--- START ---

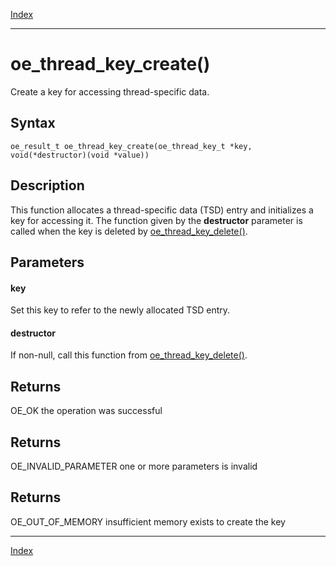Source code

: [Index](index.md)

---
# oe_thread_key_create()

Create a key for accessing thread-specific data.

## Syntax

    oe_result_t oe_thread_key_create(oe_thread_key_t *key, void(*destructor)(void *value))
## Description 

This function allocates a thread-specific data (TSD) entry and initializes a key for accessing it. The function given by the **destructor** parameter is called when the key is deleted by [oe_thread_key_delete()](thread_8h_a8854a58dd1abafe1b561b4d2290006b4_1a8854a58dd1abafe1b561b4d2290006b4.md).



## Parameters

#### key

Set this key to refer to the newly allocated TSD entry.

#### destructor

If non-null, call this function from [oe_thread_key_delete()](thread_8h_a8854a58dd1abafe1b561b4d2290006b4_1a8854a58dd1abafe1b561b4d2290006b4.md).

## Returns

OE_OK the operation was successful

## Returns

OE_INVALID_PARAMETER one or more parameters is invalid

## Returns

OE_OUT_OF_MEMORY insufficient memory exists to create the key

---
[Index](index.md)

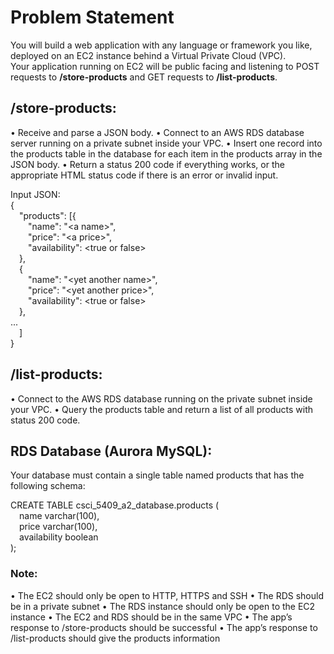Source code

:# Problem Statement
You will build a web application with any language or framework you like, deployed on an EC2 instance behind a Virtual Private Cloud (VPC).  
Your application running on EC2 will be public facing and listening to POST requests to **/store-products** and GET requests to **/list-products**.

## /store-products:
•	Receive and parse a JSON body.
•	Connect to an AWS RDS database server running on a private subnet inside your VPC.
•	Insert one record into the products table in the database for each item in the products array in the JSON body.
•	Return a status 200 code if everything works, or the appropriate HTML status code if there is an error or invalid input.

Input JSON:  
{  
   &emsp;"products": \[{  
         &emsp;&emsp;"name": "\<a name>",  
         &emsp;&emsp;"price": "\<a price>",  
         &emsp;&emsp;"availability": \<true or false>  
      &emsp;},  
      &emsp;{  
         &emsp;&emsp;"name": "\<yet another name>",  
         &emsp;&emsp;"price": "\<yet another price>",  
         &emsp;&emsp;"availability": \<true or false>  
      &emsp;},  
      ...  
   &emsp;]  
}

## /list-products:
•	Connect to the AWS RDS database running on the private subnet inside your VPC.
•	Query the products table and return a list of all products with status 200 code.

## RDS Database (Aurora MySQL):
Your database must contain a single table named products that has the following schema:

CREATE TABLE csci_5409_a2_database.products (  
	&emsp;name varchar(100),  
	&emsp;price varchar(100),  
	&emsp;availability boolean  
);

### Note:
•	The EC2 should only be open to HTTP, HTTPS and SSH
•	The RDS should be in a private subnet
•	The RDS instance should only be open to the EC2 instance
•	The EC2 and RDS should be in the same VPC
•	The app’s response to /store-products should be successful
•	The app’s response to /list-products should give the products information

--- END ---

**TASK GOAL**
Which of the lines in the listing above include "store"? Report each of them.

**SOLVED EXERCISE**
Your application running on EC2 will be public facing and listening to POST requests to **/store-products** and GET requests to **/list-products**.
## /store-products:
•	The app’s response to /store-products should be successful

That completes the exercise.